Sempre que vejo tentativas de explicação de obras de arte ou, mais especificamente, de fotografias, tenho a sensação de que algo não se encaixa ou falta, como se a transposição do visual para o verbal não fosse algo totalmente viável. Deparei-me, esses dias, com um ensaio da Susan Sontag, intitulado “Contra a Interpretação”, em que há o seguinte trecho:
“In most modern instances, interpretation amounts to the philistine refusal to leave the work of art alone. Real art has the capacity to make us nervous. By reducing the work of art to its content and then interpreting that, one tames the work of art. Interpretation makes art manageable, comformable.”
A tradução seria mais ou menos essa: “Na maioria das instâncias modernas, a interpretação equivale à recusa filistina de deixar a arte por conta própria. A arte real tem a capacidade de nos deixar nervosos. Ao reduzir a obra de arte ao seu conteúdo e interpretá-lo, a obra é domada. A interpretação torna a arte manejável, submissa.”

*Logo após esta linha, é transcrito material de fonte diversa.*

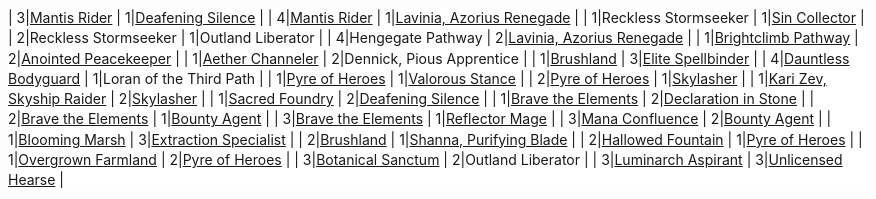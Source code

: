 |                    3|[Mantis Rider](http://gatherer.wizards.com/Pages/Card/Details.aspx?multiverseid=386589)                 |                    1|[Deafening Silence](http://gatherer.wizards.com/Pages/Card/Details.aspx?multiverseid=472972)            |
|                    4|[Mantis Rider](http://gatherer.wizards.com/Pages/Card/Details.aspx?multiverseid=386589)                 |                    1|[Lavinia, Azorius Renegade](http://gatherer.wizards.com/Pages/Card/Details.aspx?multiverseid=457333)    |
|                    1|Reckless Stormseeker                                                                                    |                    1|[Sin Collector](http://gatherer.wizards.com/Pages/Card/Details.aspx?multiverseid=368968)                |
|                    2|Reckless Stormseeker                                                                                    |                    1|Outland Liberator                                                                                       |
|                    4|Hengegate Pathway                                                                                       |                    2|[Lavinia, Azorius Renegade](http://gatherer.wizards.com/Pages/Card/Details.aspx?multiverseid=457333)    |
|                    1|[Brightclimb Pathway](http://gatherer.wizards.com/Pages/Card/Details.aspx?multiverseid=491911)          |                    2|[Anointed Peacekeeper](http://gatherer.wizards.com/Pages/Card/Details.aspx?multiverseid=574482)         |
|                    1|[Aether Channeler](http://gatherer.wizards.com/Pages/Card/Details.aspx?multiverseid=574522)             |                    2|Dennick, Pious Apprentice                                                                               |
|                    1|[Brushland](http://gatherer.wizards.com/Pages/Card/Details.aspx?multiverseid=129496)                    |                    3|[Elite Spellbinder](http://gatherer.wizards.com/Pages/Card/Details.aspx?multiverseid=513494)            |
|                    4|[Dauntless Bodyguard](http://gatherer.wizards.com/Pages/Card/Details.aspx?multiverseid=442902)          |                    1|Loran of the Third Path                                                                                 |
|                    1|[Pyre of Heroes](http://gatherer.wizards.com/Pages/Card/Details.aspx?multiverseid=503857)               |                    1|[Valorous Stance](http://gatherer.wizards.com/Pages/Card/Details.aspx?multiverseid=391950)              |
|                    2|[Pyre of Heroes](http://gatherer.wizards.com/Pages/Card/Details.aspx?multiverseid=503857)               |                    1|[Skylasher](http://gatherer.wizards.com/Pages/Card/Details.aspx?multiverseid=369083)                    |
|                    1|[Kari Zev, Skyship Raider](http://gatherer.wizards.com/Pages/Card/Details.aspx?multiverseid=423754)     |                    2|[Skylasher](http://gatherer.wizards.com/Pages/Card/Details.aspx?multiverseid=369083)                    |
|                    1|[Sacred Foundry](http://gatherer.wizards.com/Pages/Card/Details.aspx?multiverseid=405106)               |                    2|[Deafening Silence](http://gatherer.wizards.com/Pages/Card/Details.aspx?multiverseid=472972)            |
|                    1|[Brave the Elements](http://gatherer.wizards.com/Pages/Card/Details.aspx?multiverseid=389450)           |                    2|[Declaration in Stone](http://gatherer.wizards.com/Pages/Card/Details.aspx?multiverseid=409750)         |
|                    2|[Brave the Elements](http://gatherer.wizards.com/Pages/Card/Details.aspx?multiverseid=389450)           |                    1|[Bounty Agent](http://gatherer.wizards.com/Pages/Card/Details.aspx?multiverseid=452752)                 |
|                    3|[Brave the Elements](http://gatherer.wizards.com/Pages/Card/Details.aspx?multiverseid=389450)           |                    1|[Reflector Mage](http://gatherer.wizards.com/Pages/Card/Details.aspx?multiverseid=407667)               |
|                    3|[Mana Confluence](http://gatherer.wizards.com/Pages/Card/Details.aspx?multiverseid=409573)              |                    2|[Bounty Agent](http://gatherer.wizards.com/Pages/Card/Details.aspx?multiverseid=452752)                 |
|                    1|[Blooming Marsh](http://gatherer.wizards.com/Pages/Card/Details.aspx?multiverseid=417816)               |                    3|[Extraction Specialist](http://gatherer.wizards.com/Pages/Card/Details.aspx?multiverseid=555213)        |
|                    2|[Brushland](http://gatherer.wizards.com/Pages/Card/Details.aspx?multiverseid=129496)                    |                    1|[Shanna, Purifying Blade](http://gatherer.wizards.com/Pages/Card/Details.aspx?multiverseid=574698)      |
|                    2|[Hallowed Fountain](http://gatherer.wizards.com/Pages/Card/Details.aspx?multiverseid=97071)             |                    1|[Pyre of Heroes](http://gatherer.wizards.com/Pages/Card/Details.aspx?multiverseid=503857)               |
|                    1|[Overgrown Farmland](http://gatherer.wizards.com/Pages/Card/Details.aspx?multiverseid=535064)           |                    2|[Pyre of Heroes](http://gatherer.wizards.com/Pages/Card/Details.aspx?multiverseid=503857)               |
|                    3|[Botanical Sanctum](http://gatherer.wizards.com/Pages/Card/Details.aspx?multiverseid=417817)            |                    2|Outland Liberator                                                                                       |
|                    3|[Luminarch Aspirant](http://gatherer.wizards.com/Pages/Card/Details.aspx?multiverseid=491647)           |                    3|[Unlicensed Hearse](http://gatherer.wizards.com/Pages/Card/Details.aspx?multiverseid=555447)            |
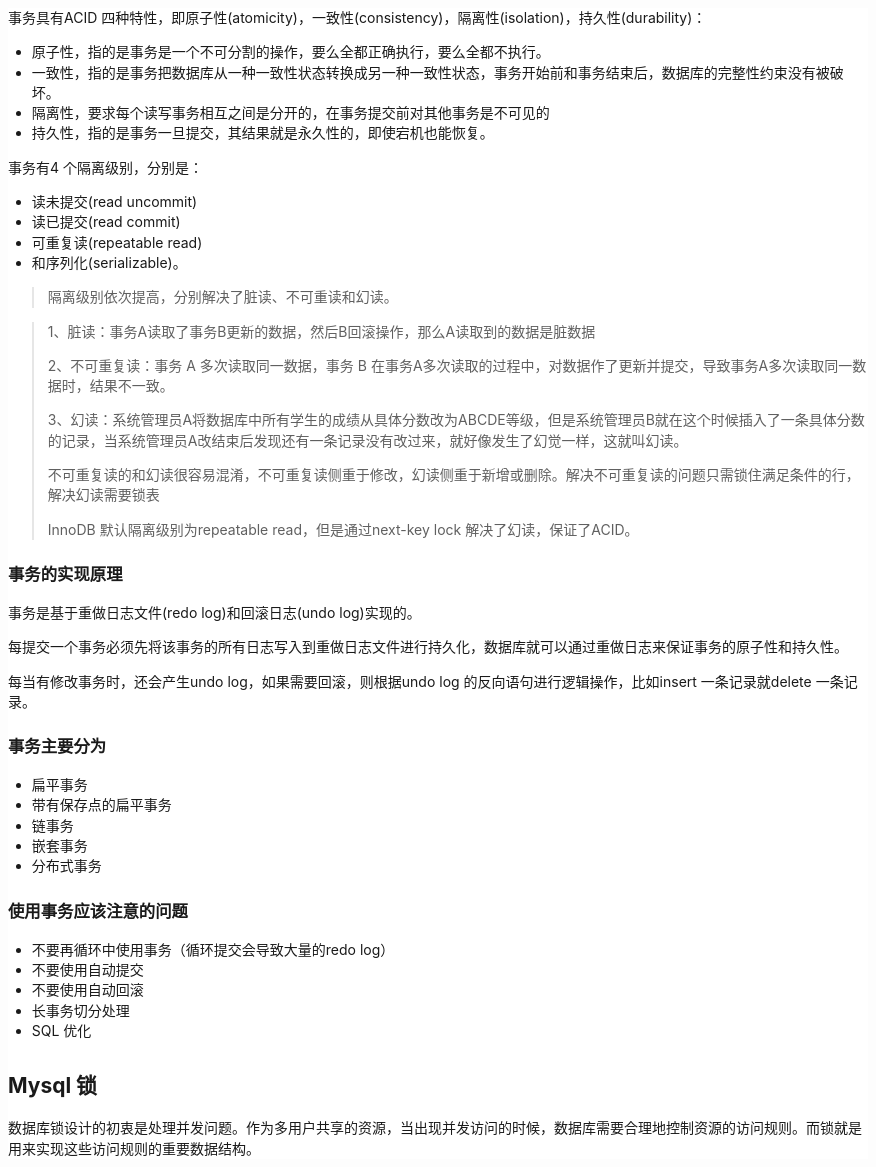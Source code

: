 事务具有ACID 四种特性，即原子性(atomicity)，一致性(consistency)，隔离性(isolation)，持久性(durability)：

- 原子性，指的是事务是一个不可分割的操作，要么全都正确执行，要么全都不执行。
- 一致性，指的是事务把数据库从一种一致性状态转换成另一种一致性状态，事务开始前和事务结束后，数据库的完整性约束没有被破坏。
- 隔离性，要求每个读写事务相互之间是分开的，在事务提交前对其他事务是不可见的
- 持久性，指的是事务一旦提交，其结果就是永久性的，即使宕机也能恢复。

事务有4 个隔离级别，分别是：

- 读未提交(read uncommit)
- 读已提交(read commit)
- 可重复读(repeatable read)
- 和序列化(serializable)。

> 隔离级别依次提高，分别解决了脏读、不可重读和幻读。

> 1、脏读：事务A读取了事务B更新的数据，然后B回滚操作，那么A读取到的数据是脏数据
>
> 2、不可重复读：事务 A 多次读取同一数据，事务 B 在事务A多次读取的过程中，对数据作了更新并提交，导致事务A多次读取同一数据时，结果不一致。
>
> 3、幻读：系统管理员A将数据库中所有学生的成绩从具体分数改为ABCDE等级，但是系统管理员B就在这个时候插入了一条具体分数的记录，当系统管理员A改结束后发现还有一条记录没有改过来，就好像发生了幻觉一样，这就叫幻读。
>
> 不可重复读的和幻读很容易混淆，不可重复读侧重于修改，幻读侧重于新增或删除。解决不可重复读的问题只需锁住满足条件的行，解决幻读需要锁表
>
> InnoDB 默认隔离级别为repeatable read，但是通过next-key lock 解决了幻读，保证了ACID。

### 事务的实现原理

事务是基于重做日志文件(redo log)和回滚日志(undo log)实现的。

每提交一个事务必须先将该事务的所有日志写入到重做日志文件进行持久化，数据库就可以通过重做日志来保证事务的原子性和持久性。

每当有修改事务时，还会产生undo log，如果需要回滚，则根据undo log 的反向语句进行逻辑操作，比如insert 一条记录就delete 一条记录。

### 事务主要分为

- 扁平事务
- 带有保存点的扁平事务
- 链事务
- 嵌套事务
- 分布式事务

### 使用事务应该注意的问题

- 不要再循环中使用事务（循环提交会导致大量的redo log）
- 不要使用自动提交
- 不要使用自动回滚
- 长事务切分处理
- SQL 优化

## Mysql 锁

数据库锁设计的初衷是处理并发问题。作为多用户共享的资源，当出现并发访问的时候，数据库需要合理地控制资源的访问规则。而锁就是用来实现这些访问规则的重要数据结构。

Na fotografia, uma das formas de se reduzir a obra é através da análise técnica, como já descrevi em “O Anteparo Técnico“. No entanto, não é a única forma. Uma outra forma bastante comum é tentar ler o que o autor quis dizer, como se houvesse todo um discurso subliminar em cada fotografia, e esse discurso seria mais importante do que aquilo que é mostrado claramente.
Temos uma tradição dualista que nos leva a pensar que tudo sempre tem uma razão, um motivo ou um conteúdo oculto. Mas na realidade, na maior parte das vezes as coisas são simplesmente o que são, e a busca por esses conteúdos, como diz Sontag em seu texto, é o “elogio que a mediocridade faz ao gênio”. Tanto que muitas formas de arte, como a pintura abstrata, fogem intencionalmente da possibilidade de interpretação – e, por isso, causam ainda mais incômodo.
Tomemos como exemplo a foto que ilustra esse artigo, de Chad Treolar, intitulada “Electrified”. É uma imagem incômoda. No entanto, o autor adiciona uma legenda explicativa ao postá-la, dizendo que é “uma tentativa de visualizar o conceito de que nossos corpos são carregados eletricamente que são essas cargas que, em última instância, dirigem nossos pensamentos”. Tivesse o autor deixado a imagem falar por si só, ela teria muito mais força do que com a sua própria interpretação.
Isso nos leva a pensar em como criticar fotografias. O primeiro passo é aceitar a foto, e não imaginar outra que poderia ter sido feita – mas não foi. O segundo é evitar excessivamente a interpretação, procurando significados ou intenções ocultas pelo autor. Não há forma de arte mais direta que a fotografia; procurar algo por trás é ir contra a própria natureza da obra. Seguindo esse preceito, a análise direta, através da descrição, da leitura atenta é um caminho interessante, reconhecendo não apenas o que a foto é como aquilo que ela suscita em nós como observadores.
Isso é difícil, pois o fato é que temos grande dificuldade em aceitar as coisas como elas são. Em contemplar sem entender, sem traduzir racionalmente aquilo que nos encanta, nos assombra ou nos incomoda. Talvez abrir mão desse expediente seja um primeiro passo para experimentar a arte tal qual ela é, sem tentar domá-la, ou aplacar o próprio incômodo frente aquilo que não pode ser circunscrito por palavras.